Generally speaking, concerned citizens, tourists, the government, and emergency service personnel may draw a sanctuary’s attention to a wild animal whom they found injured, ill, in immediate danger, alone, or in illegal captivity (e.g., tourist interactions, illegal trade, and the ‘exotic pet’ industry) [19,39]. While a sanctuary refers to a facility that provides a lifetime of care to captive wild animals who are unable to thrive without human support, rescue and rehabilitation centers provide temporary care for animals who require immediate medical assistance until they are reintroduced to the wild [39]. Those who cannot be reintroduced are permanently relocated to wildlife sanctuaries. We consider tourism at any of these three facilities as wildlife sanctuary tourism and define a wildlife sanctuary attraction as a facility that allows visitors to view wild animals from captive-born or free-living origins who are undergoing rehabilitation and are unsuitable for reintroduction [146]. More research is needed to differentiate between ‘true’ wildlife sanctuaries and greenwashed captive wildlife attractions. Let us now consider the extent to which wildlife sanctuary tourism serves as a further problem or panacea that balances the conservation and welfare of wild animals [15,47,48].

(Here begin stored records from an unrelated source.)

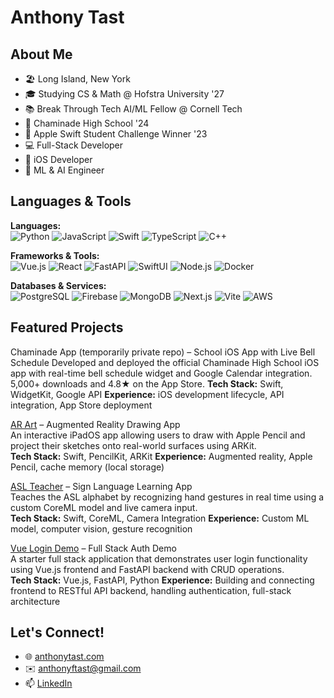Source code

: # Anthony Tast

## About Me

* 🏖️ Long Island, New York
* 🎓 Studying CS & Math @ Hofstra University '27
* 📚 Break Through Tech AI/ML Fellow @ Cornell Tech
* 🏫 Chaminade High School '24
* 🍏 Apple Swift Student Challenge Winner '23
* 💻 Full-Stack Developer
* 🍎 iOS Developer
* 🤖 ML & AI Engineer

## Languages & Tools

**Languages:**  
![Python](https://img.shields.io/badge/-Python-333?style=flat&logo=python)
![JavaScript](https://img.shields.io/badge/-JavaScript-333?style=flat&logo=javascript)
![Swift](https://img.shields.io/badge/-Swift-333?style=flat&logo=swift)
![TypeScript](https://img.shields.io/badge/-TypeScript-333?style=flat&logo=typescript)
![C++](https://img.shields.io/badge/-C++-333?style=flat&logo=c%2B%2B)

**Frameworks & Tools:**  
![Vue.js](https://img.shields.io/badge/-Vue.js-333?style=flat&logo=vuedotjs)
![React](https://img.shields.io/badge/-React-333?style=flat&logo=react)
![FastAPI](https://img.shields.io/badge/-FastAPI-333?style=flat&logo=fastapi)
![SwiftUI](https://img.shields.io/badge/-SwiftUI-333?style=flat&logo=swift)
![Node.js](https://img.shields.io/badge/-Node.js-333?style=flat&logo=nodedotjs)
![Docker](https://img.shields.io/badge/-Docker-333?style=flat&logo=docker)

**Databases & Services:**  
![PostgreSQL](https://img.shields.io/badge/-PostgreSQL-333?style=flat&logo=postgresql)
![Firebase](https://img.shields.io/badge/-Firebase-333?style=flat&logo=firebase)
![MongoDB](https://img.shields.io/badge/-MongoDB-333?style=flat&logo=mongodb)
![Next.js](https://img.shields.io/badge/-Next.js-333?style=flat&logo=next.js)
![Vite](https://img.shields.io/badge/-Vite-333?style=flat&logo=vite)
![AWS](https://img.shields.io/badge/-AWS-333?style=flat&logo=amazonaws)

## Featured Projects

<!-- [Chaminade App](https://github.com/anthonytast/chaminadeapp) – School iOS App with Live Bell Schedule   -->
Chaminade App (temporarily private repo) – School iOS App with Live Bell Schedule
Developed and deployed the official Chaminade High School iOS app with real-time bell schedule widget and Google Calendar integration. 5,000+ downloads and 4.8★ on the App Store.
**Tech Stack:** Swift, WidgetKit, Google API
**Experience:** iOS development lifecycle, API integration, App Store deployment

[AR Art](https://github.com/anthonytast/ARArt) – Augmented Reality Drawing App  
An interactive iPadOS app allowing users to draw with Apple Pencil and project their sketches onto real-world surfaces using ARKit.  
**Tech Stack:** Swift, PencilKit, ARKit
**Experience:** Augmented reality, Apple Pencil, cache memory (local storage)

[ASL Teacher](https://github.com/anthonytast/ASLCoreML) – Sign Language Learning App  
Teaches the ASL alphabet by recognizing hand gestures in real time using a custom CoreML model and live camera input.  
**Tech Stack:** Swift, CoreML, Camera Integration
**Experience:** Custom ML model, computer vision, gesture recognition

[Vue Login Demo](https://github.com/anthonytast/VueLoginDemo) – Full Stack Auth Demo  
A starter full stack application that demonstrates user login functionality using Vue.js frontend and FastAPI backend with CRUD operations.  
**Tech Stack:** Vue.js, FastAPI, Python
**Experience:** Building and connecting frontend to RESTful API backend, handling authentication, full-stack architecture

## Let's Connect!

- 🌐 [anthonytast.com](https://anthonytast.com)
- ✉️ anthonyftast@gmail.com
- 📫 [LinkedIn](https://linkedin.com/in/anthonytast)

Support for the promise of sanctuaries includes a first-of-its-kind content analysis of tourists’ shared photos on social media after visiting the non-zoo captive attractions and sanctuary attractions sampled by Moorhouse et al. (2015) [15,146]. The researchers used ‘netnographic’ qualitative methods to study the relationship between the images tourists post on social media after visiting non-zoo and sanctuary attractions related to the conservation and welfare outcomes for these attractions determined by Moorhouse et al. (ibid). They found post-visit photos from sanctuary tourists most often depicted the animal alone, while most tourists who visited non-zoo captive attractions posted ‘selfies’ with the animals. Content analysis revealed sanctuary tourists exhibited more ecocentric values and high involvement (i.e., knowledge of animals, environment, conservation, action-oriented, etc.), which corresponded to sanctuaries’ positive welfare and conservation outcomes [146]. Conversely, all non-zoo captive attractions had negative welfare and conservation outcomes, and tourists’ photos reflected unethical practices and anthropocentric perspectives [15,146]. Hence, it would seem that the provision of good animal welfare and conservation outcomes appears to influence human behaviors [146].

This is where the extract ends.